GA-based energy-optimised relay placement in atwo-source 802.15.4 TDMA network

Abstract This paper proposes an energy-efficient communication framework for wireless systems composed of two source nodes and a common destination, assisted by a relay operating in a time-division multiple access (TDMA) scheme. The network is modeled using a nonlinear, twin-source circular topology, where the destination is placed at the centre of a circular region and the sources are symmetrically positioned on the perimeter. The relay node is flexibly located inside the circular area using polar coordinates, enabling optimised placement in terms of both angular position and radial distance.
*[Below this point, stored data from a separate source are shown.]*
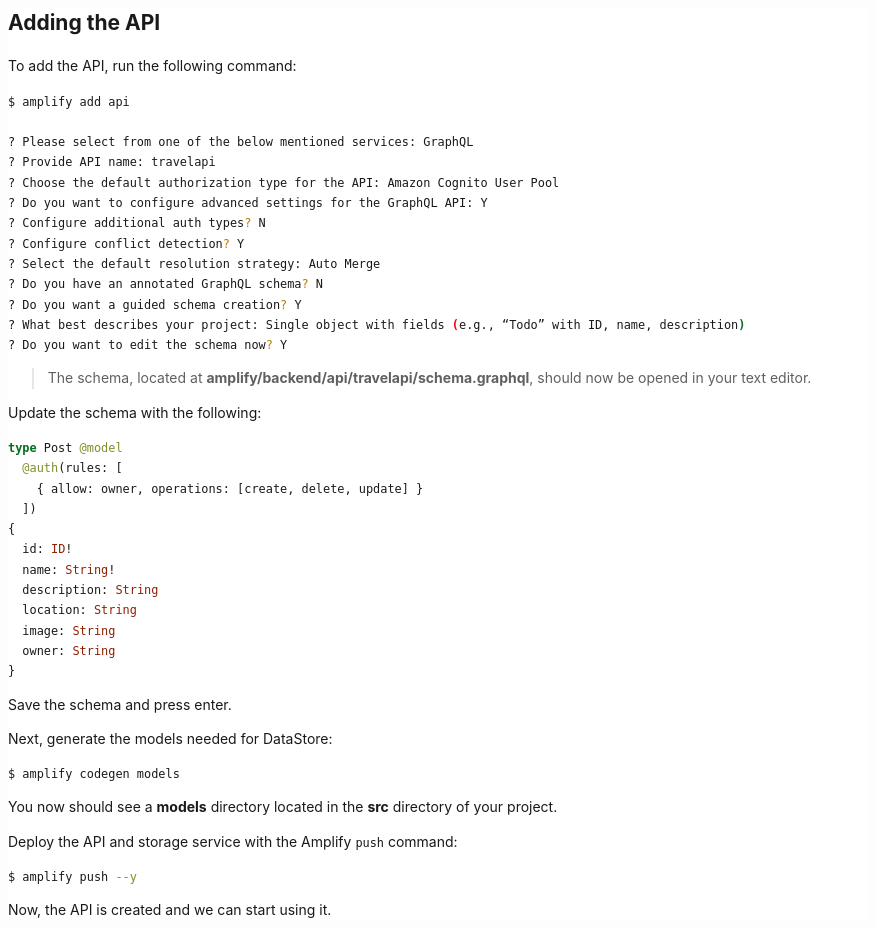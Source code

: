 ## Adding the API

To add the API, run the following command:

```sh
$ amplify add api

? Please select from one of the below mentioned services: GraphQL
? Provide API name: travelapi
? Choose the default authorization type for the API: Amazon Cognito User Pool
? Do you want to configure advanced settings for the GraphQL API: Y
? Configure additional auth types? N
? Configure conflict detection? Y
? Select the default resolution strategy: Auto Merge
? Do you have an annotated GraphQL schema? N
? Do you want a guided schema creation? Y
? What best describes your project: Single object with fields (e.g., “Todo” with ID, name, description)
? Do you want to edit the schema now? Y
```

> The schema, located at **amplify/backend/api/travelapi/schema.graphql**, should now be opened in your text editor.

Update the schema with the following:

```graphql
type Post @model
  @auth(rules: [
    { allow: owner, operations: [create, delete, update] }
  ])
{
  id: ID!
  name: String!
  description: String
  location: String
  image: String
  owner: String
}
```

Save the schema and press enter.

Next, generate the models needed for DataStore:

```sh
$ amplify codegen models
```
You now should see a **models** directory located in the **src** directory of your project.

Deploy the API and storage service with the Amplify `push` command:

```sh
$ amplify push --y
```

Now, the API is created and we can start using it.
The primary objective is to minimise the energy consumption per successfully delivered bit under Rayleigh fading with Offset-QPSK (OQPSK) modulation, as defined by IEEE 802.15.4 low-rate wireless personal area network (LR-WPAN) standards. The system is assessed using various cooperative communication strategies—namely time-sharing (TS), selection combining (SC), and maximal ratio combining (MRC)—to improve both link reliability and energy efficiency. A Genetic Algorithm (GA) is applied to minimise energy consumption per bit, optimising three critical parameters: the relay’s angular position θ, its radial distance r from the destination, and the payload size. Simulation results indicate that the GA-based relay placement method substantially outperforms conventional midpoint-based approaches, achieving energy savings of up to 22.73% with SC, 18.33% with TS, and 7.14% with MRC. Additionally, an interesting observation was made in the MRC and SC configurations, where multiple relay angles resulted in identical or near-identical optimal energy consumption. These results highlight the effectiveness of geometry-aware, adaptive relay positioning in enabling energy-efficient and reliable communication in ZigBee-based low-power wireless networks. These results demonstrate the superiority of GA-optimised relay placement, relay angle, and payload in enhancing energy efficiency, making it a promising approach for sustainable cooperative communications.